The Swahili Coastal Culture
It is fascinating to learn about the Swahili customs and culture that are borne out of the intermarriage of local tribal culture and Arab traders and travelers from the Middle East.
In the gullies and backstreets of old Lamu, you can both see and smell the colorful culture:
From the flowing robes and dresses of the Swahili people in these portrait photographs to the fragrances of incense and jasmine blossoms, the potent aroma of ginger and coves, the tangy scent of tamarind seeds, and the sweet wafts of fresh halva being made before it is sown and wrapped into reed rusks – all of these fill the senses and transport you to a bygone time.
The Reed Weavers
I visited the local village of Kipungani to observe the reed weavers of this village weave prolific mats and baskets. There was such a sense of community in this small village where everyone knew each other well and the women seemed to be the stability and support of the village.
The Spice Market
The spices at the market are a feast of color and fragrances that just floods the senses. We also tasted so many of these spices in various foods as well as in the local tea which often has cloves or ginger.
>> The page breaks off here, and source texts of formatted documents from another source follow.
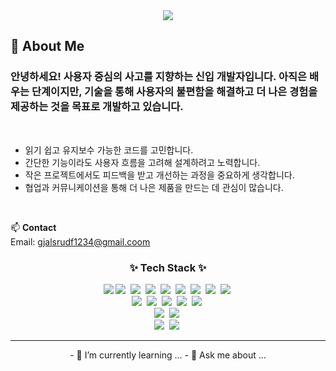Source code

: <div align= "center">
    <img src="https://capsule-render.vercel.app/api?type=waving&color=E4F3FF&height=180&text=Min-kyung's%20Github&animation=&fontColor=716f6f&fontSize=70" />
</div>

## 👋 About Me

<h3>
안녕하세요! 사용자 중심의 사고를 지향하는 신입 개발자입니다.  
아직은 배우는 단계이지만, 기술을 통해 사용자의 불편함을 해결하고  더 나은 경험을 제공하는 것을 목표로 개발하고 있습니다.</h3>
</br>

- 읽기 쉽고 유지보수 가능한 코드를 고민합니다.</br>
- 간단한 기능이라도 사용자 흐름을 고려해 설계하려고 노력합니다.</br>
- 작은 프로젝트에서도 피드백을 받고 개선하는 과정을 중요하게 생각합니다.</br>
- 협업과 커뮤니케이션을 통해 더 나은 제품을 만드는 데 관심이 많습니다.</br>
</br>

📫 **Contact**  
Email: gjalsrudf1234@gmail.coom  

    
<h3 align="center">✨ Tech Stack ✨</h3>
<div align="center">
  <img src="https://img.shields.io/badge/HTML5-E34F26?style=for-the-badge&logo=HTML5&logoColor=white">
  <img src="https://img.shields.io/badge/CSS3-1572B6?style=for-the-badge&logo=CSS3&logoColor=white">&nbsp
  <img src="https://img.shields.io/badge/react-20232a.svg?style=for-the-badge&logo=react&logoColor=61DAFB" />&nbsp
  <img src="https://img.shields.io/badge/javascript-F7DF1E.svg?style=for-the-badge&logo=javascript&logoColor=20232a" />&nbsp
  <img src="https://img.shields.io/badge/Spring-6DB33F?style=for-the-badge&logo=Spring&logoColor=white">&nbsp
  <img src="https://img.shields.io/badge/python-3776AB?style=for-the-badge&logo=python&logoColor=white">&nbsp
  <img src="https://img.shields.io/badge/java-007396?style=for-the-badge&logo=OpenJDK&logoColor=white">&nbsp
  <img src="https://img.shields.io/badge/Android-3DDC84?style=for-the-badge&logo=Android&logoColor=white">&nbsp
  <img src="https://img.shields.io/badge/node.js-339933?style=for-the-badge&logo=Node.js&logoColor=white">&nbsp
    <br/>
  <img src="https://img.shields.io/badge/oracle-F80000?style=for-the-badge&logo=oracle&logoColor=white">&nbsp
  <img src="https://img.shields.io/badge/mysql-4479A1?style=for-the-badge&logo=mysql&logoColor=white">&nbsp
  <img src="https://img.shields.io/badge/mariaDB-003545?style=for-the-badge&logo=mariaDB&logoColor=white">&nbsp
  <img src="https://img.shields.io/badge/mongoDB-47A248?style=for-the-badge&logo=MongoDB&logoColor=white">&nbsp
  <img src="https://img.shields.io/badge/firebase-FFCA28?style=for-the-badge&logo=firebase&logoColor=white">&nbsp
    <br/>
 <img src="https://img.shields.io/badge/linux-FCC624?style=for-the-badge&logo=linux&logoColor=black">&nbsp
 <img src="https://img.shields.io/badge/apache tomcat-F8DC75?style=for-the-badge&logo=apachetomcat&logoColor=white">&nbsp
     <br/>
 <img src="https://img.shields.io/badge/github-181717?style=for-the-badge&logo=github&logoColor=white">&nbsp
<img src="https://img.shields.io/badge/git-F05032?style=for-the-badge&logo=git&logoColor=white">&nbsp
 
    
<hr/>
</div>
<div align="center">
- 🌱 I’m currently learning ...
- 💬 Ask me about ...
</div>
Adjoining the spice market was the local fish market accompanied by the chatter and banter of haggling vendors and buyers of the daily catch on the local dhows.
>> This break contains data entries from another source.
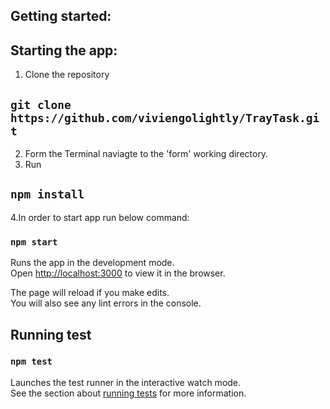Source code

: ## Getting started:

## Starting the app:

1. Clone the repository 
## `git clone https://github.com/viviengolightly/TrayTask.git`

2. Form the Terminal naviagte to the 'form' working directory.
3. Run
## `npm install`

4.In order to start app run below command:
### `npm start`

Runs the app in the development mode.<br />
Open [http://localhost:3000](http://localhost:3000) to view it in the browser.

The page will reload if you make edits.<br />
You will also see any lint errors in the console.

## Running test

### `npm test`

Launches the test runner in the interactive watch mode.<br />
See the section about [running tests](https://facebook.github.io/create-react-app/docs/running-tests) for more information.





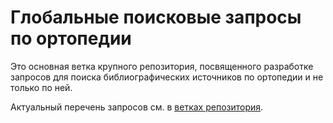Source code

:# Глобальные поисковые запросы по ортопедии

Это основная ветка крупного репозитория, посвященного разработке запросов для поиска библиографических источников по ортопедии и не только по ней.

Актуальный перечень запросов см. в [ветках репозитория](https://github.com/p1m-ortho/qs-global-ortho-search-queries/branches).
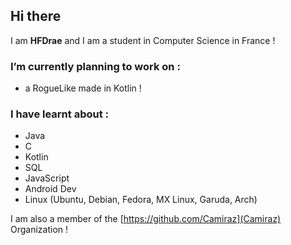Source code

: ## Hi there
I am **HFDrae** and I am a student in Computer Science in France !

<!--
**HFDrae/HFDrae** is a ✨ _special_ ✨ repository because its `README.md` (this file) appears on your GitHub profile. -->

### I’m currently planning to work on :
- a RogueLike made in Kotlin !

### I have learnt about :
- Java
- C
- Kotlin
- SQL
- JavaScript
- Android Dev
- Linux (Ubuntu, Debian, Fedora, MX Linux, Garuda, Arch)

I am also a member of the [https://github.com/Camiraz](Camiraz) Organization !
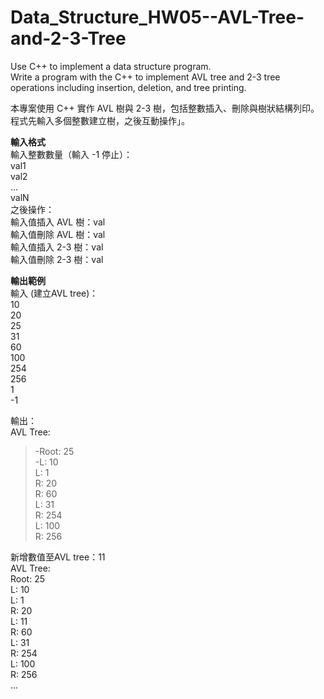 # Data_Structure_HW05--AVL-Tree-and-2-3-Tree
Use C++ to implement a data structure program.  
Write a program with the C++ to implement AVL tree and 2-3 tree operations including insertion, deletion, and tree printing.  

本專案使用 C++ 實作 AVL 樹與 2-3 樹，包括整數插入、刪除與樹狀結構列印。程式先輸入多個整數建立樹，之後互動操作」。  

**輸入格式**  
輸入整數數量（輸入 -1 停止）：  
val1  
val2  
...  
valN  
之後操作：  
輸入值插入 AVL 樹：val  
輸入值刪除 AVL 樹：val  
輸入值插入 2-3 樹：val  
輸入值刪除 2-3 樹：val  

**輸出範例**  
輸入 (建立AVL tree)：  
10  
20  
25  
31  
60  
100  
254  
256  
1  
-1  

輸出：  
AVL Tree:  
> -Root: 25  
>   -L: 10  
>     L: 1  
>     R: 20  
>   R: 60  
>     L: 31  
>     R: 254  
>       L: 100  
>       R: 256

新增數值至AVL tree：11  
AVL Tree:  
  Root: 25  
    L: 10  
      L: 1  
      R: 20  
        L: 11  
    R: 60  
      L: 31  
      R: 254  
        L: 100  
        R: 256  
...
Mosque Prayer Time in Old Lamu
Early mornings in Lamu, well before the sunrise, Karim and I would hear the first morning prayer calls in a clear and resonantly robust voice from the tapered turrets of the old mosque.
Throughout the day, these lyrical and beautiful prayers would be recited during the prayer times.
Omar, our guide, who is very devout, would excuse himself for prayer time, after ensuring that he had arranged an activity for us to preoccupy ourselves.
There is such serenity and peace at prayer time and the glowing expressions of the young children as they leave or enter the mosques speaks volumes. The doors of the mosques are magnificent demonstrations of artisanship, a tradition that goes back centuries in Lamu.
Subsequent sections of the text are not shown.